- **Task to complete**:
The expected output is each line below containing "Status", copied in full.

(Rendered images with source text)
--------------------

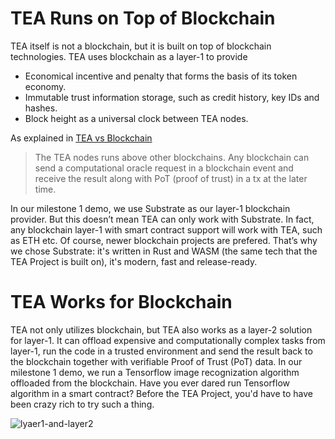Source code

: # TEA Runs on Top of Blockchain
TEA itself is not a blockchain, but it is built on top of blockchain technologies. TEA uses blockchain as a layer-1 to provide

- Economical incentive and penalty that forms the basis of its token economy.
- Immutable trust information storage, such as credit history, key IDs and hashes.
- Block height as a universal clock between TEA nodes.

As explained in [TEA vs Blockchain](../What_is_TEA?/TEA_vs_blockchain.md)
> The TEA nodes runs above other blockchains. Any blockchain can send a computational oracle request in a blockchain event and receive the result along with PoT (proof of trust) in a tx at the later time.

In our milestone 1 demo, we use Substrate as our layer-1 blockchain provider. But this doesn’t mean TEA can only work with Substrate. In fact, any blockchain layer-1 with smart contract support will work with TEA, such as ETH etc. Of course, newer blockchain projects are prefered. That’s why we chose Substrate: it's written in Rust and WASM (the same tech that the TEA Project is built on), it's modern, fast and release-ready.

# TEA Works for Blockchain

TEA not only utilizes blockchain, but TEA also works as a layer-2 solution for layer-1. It can offload expensive and computationally complex tasks from layer-1, run the code in a trusted environment and send the result back to the blockchain together with verifiable Proof of Trust (PoT) data. In our milestone 1 demo, we run a Tensorflow image recognization algorithm offloaded from the blockchain. Have you ever dared run Tensorflow algorithm in a smart contract? Before the TEA Project, you'd have to have been crazy rich to try such a thing.

![lyaer1-and-layer2](https://github.com/tearust/tea-docs/blob/main/res/layer1-and-layer2.png?raw=true)

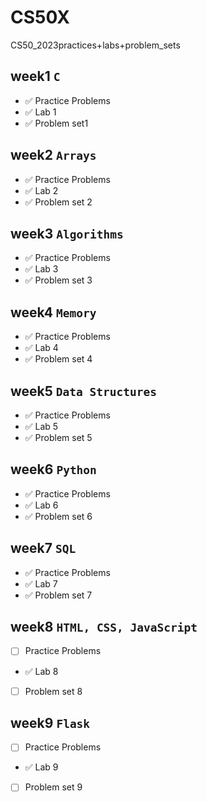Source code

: # CS50X 
CS50_2023practices+labs+problem_sets
## week1 `C`
- ✅ Practice Problems
- ✅ Lab 1
- ✅ Problem set1

## week2 `Arrays`
- ✅ Practice Problems
- ✅ Lab 2
- ✅ Problem set 2

## week3 `Algorithms`
- ✅ Practice Problems
- ✅ Lab 3
- ✅ Problem set 3

## week4 `Memory`
- ✅ Practice Problems
- ✅ Lab 4
- ✅ Problem set 4

## week5 `Data Structures`
- ✅ Practice Problems
- ✅ Lab 5
- ✅ Problem set 5

## week6 `Python`
- ✅ Practice Problems
- ✅ Lab 6
- ✅ Problem set 6

## week7 `SQL`
- ✅ Practice Problems
- ✅ Lab 7
- ✅ Problem set 7

## week8 `HTML, CSS, JavaScript`
- [ ] Practice Problems
- ✅ Lab 8
- [ ] Problem set 8

## week9 `Flask`
- [ ] Practice Problems
- ✅ Lab 9
- [ ] Problem set 9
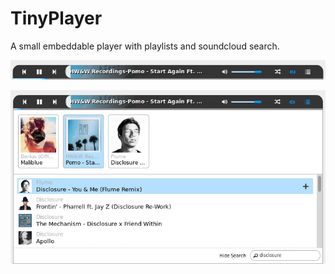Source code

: TinyPlayer
==========

A small embeddable player with playlists and soundcloud search.

![Screenshot : Mini mode](mini.png?raw=true "Mini mode")

![Screenshot : Full mode](full.png?raw=true "Full mode")
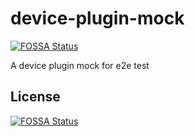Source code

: # device-plugin-mock
[![FOSSA Status](https://app.fossa.io/api/projects/git%2Bgithub.com%2Fvolcano-sh%2Fdevice-plugin-mock.svg?type=shield)](https://app.fossa.io/projects/git%2Bgithub.com%2Fvolcano-sh%2Fdevice-plugin-mock?ref=badge_shield)

A device plugin mock for e2e test


## License
[![FOSSA Status](https://app.fossa.io/api/projects/git%2Bgithub.com%2Fvolcano-sh%2Fdevice-plugin-mock.svg?type=large)](https://app.fossa.io/projects/git%2Bgithub.com%2Fvolcano-sh%2Fdevice-plugin-mock?ref=badge_large)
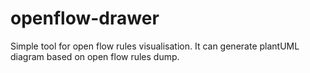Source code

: # openflow-drawer
Simple tool for open flow rules visualisation. It can generate plantUML diagram based on open flow rules dump.
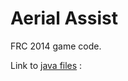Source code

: Aerial Assist
============

FRC 2014 game code.

Link to 
[java files](src/edu/wpi/first/wpilibj/templates) 
:
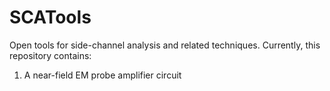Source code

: SCATools
========

Open tools for side-channel analysis and related techniques. Currently, this repository contains: 

1) A near-field EM probe amplifier circuit
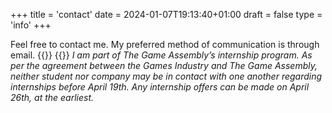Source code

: +++
title = 'contact'
date = 2024-01-07T19:13:40+01:00
draft = false
type = 'info'
+++

Feel free to contact me. My preferred method of communication
is through email.
{{<linebreak>}}
{{<linebreak>}}
_I am part of The Game Assembly’s internship program. As per
the agreement between the Games Industry and The Game Assembly,
neither student nor company may be in contact with one another
regarding internships before April 19th. Any internship offers
can be made on April 26th, at the earliest._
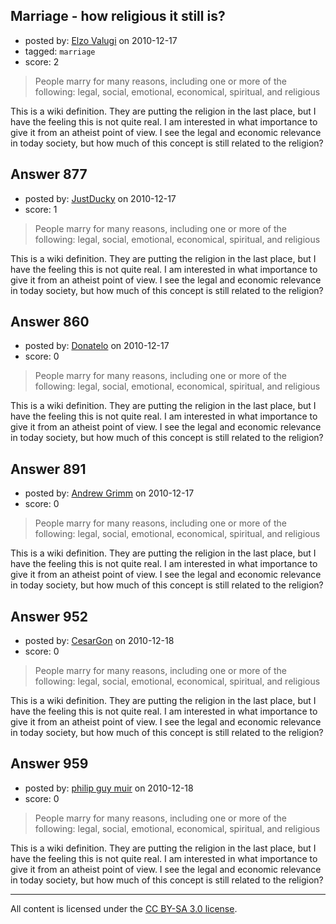 ## Marriage - how religious it still is?

- posted by: [Elzo Valugi](https://stackexchange.com/users/-1/132-elzo-valugi) on 2010-12-17
- tagged: `marriage`
- score: 2

> People marry for many reasons,
> including one or more of the
> following: legal, social, emotional,
> economical, spiritual, and religious


This is a wiki definition. They are putting the religion in the last place, but I have the feeling this is not quite real. I am interested in what importance to give it from an atheist point of view. I see the legal and economic relevance in today society, but how much of this concept is still related to the religion?


## Answer 877

- posted by: [JustDucky](https://stackexchange.com/users/-1/201-justducky) on 2010-12-17
- score: 1

> People marry for many reasons,
> including one or more of the
> following: legal, social, emotional,
> economical, spiritual, and religious


This is a wiki definition. They are putting the religion in the last place, but I have the feeling this is not quite real. I am interested in what importance to give it from an atheist point of view. I see the legal and economic relevance in today society, but how much of this concept is still related to the religion?


## Answer 860

- posted by: [Donatelo](https://stackexchange.com/users/-1/196-donatelo) on 2010-12-17
- score: 0

> People marry for many reasons,
> including one or more of the
> following: legal, social, emotional,
> economical, spiritual, and religious


This is a wiki definition. They are putting the religion in the last place, but I have the feeling this is not quite real. I am interested in what importance to give it from an atheist point of view. I see the legal and economic relevance in today society, but how much of this concept is still related to the religion?


## Answer 891

- posted by: [Andrew Grimm](https://stackexchange.com/users/-1/270-andrew-grimm) on 2010-12-17
- score: 0

> People marry for many reasons,
> including one or more of the
> following: legal, social, emotional,
> economical, spiritual, and religious


This is a wiki definition. They are putting the religion in the last place, but I have the feeling this is not quite real. I am interested in what importance to give it from an atheist point of view. I see the legal and economic relevance in today society, but how much of this concept is still related to the religion?


## Answer 952

- posted by: [CesarGon](https://stackexchange.com/users/-1/80-cesargon) on 2010-12-18
- score: 0

> People marry for many reasons,
> including one or more of the
> following: legal, social, emotional,
> economical, spiritual, and religious


This is a wiki definition. They are putting the religion in the last place, but I have the feeling this is not quite real. I am interested in what importance to give it from an atheist point of view. I see the legal and economic relevance in today society, but how much of this concept is still related to the religion?


## Answer 959

- posted by: [philip guy muir](https://stackexchange.com/users/-1/182-philip-guy-muir) on 2010-12-18
- score: 0

> People marry for many reasons,
> including one or more of the
> following: legal, social, emotional,
> economical, spiritual, and religious


This is a wiki definition. They are putting the religion in the last place, but I have the feeling this is not quite real. I am interested in what importance to give it from an atheist point of view. I see the legal and economic relevance in today society, but how much of this concept is still related to the religion?



---

All content is licensed under the [CC BY-SA 3.0 license](https://creativecommons.org/licenses/by-sa/3.0/).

--------------------

- **Exercise output**:
[![FOSSA Status](https://app.fossa.io/api/projects/git%2Bgithub.com%2Fvolcano-sh%2Fdevice-plugin-mock.svg?type=shield)](https://app.fossa.io/projects/git%2Bgithub.com%2Fvolcano-sh%2Fdevice-plugin-mock?ref=badge_shield)
[![FOSSA Status](https://app.fossa.io/api/projects/git%2Bgithub.com%2Fvolcano-sh%2Fdevice-plugin-mock.svg?type=large)](https://app.fossa.io/projects/git%2Bgithub.com%2Fvolcano-sh%2Fdevice-plugin-mock?ref=badge_large)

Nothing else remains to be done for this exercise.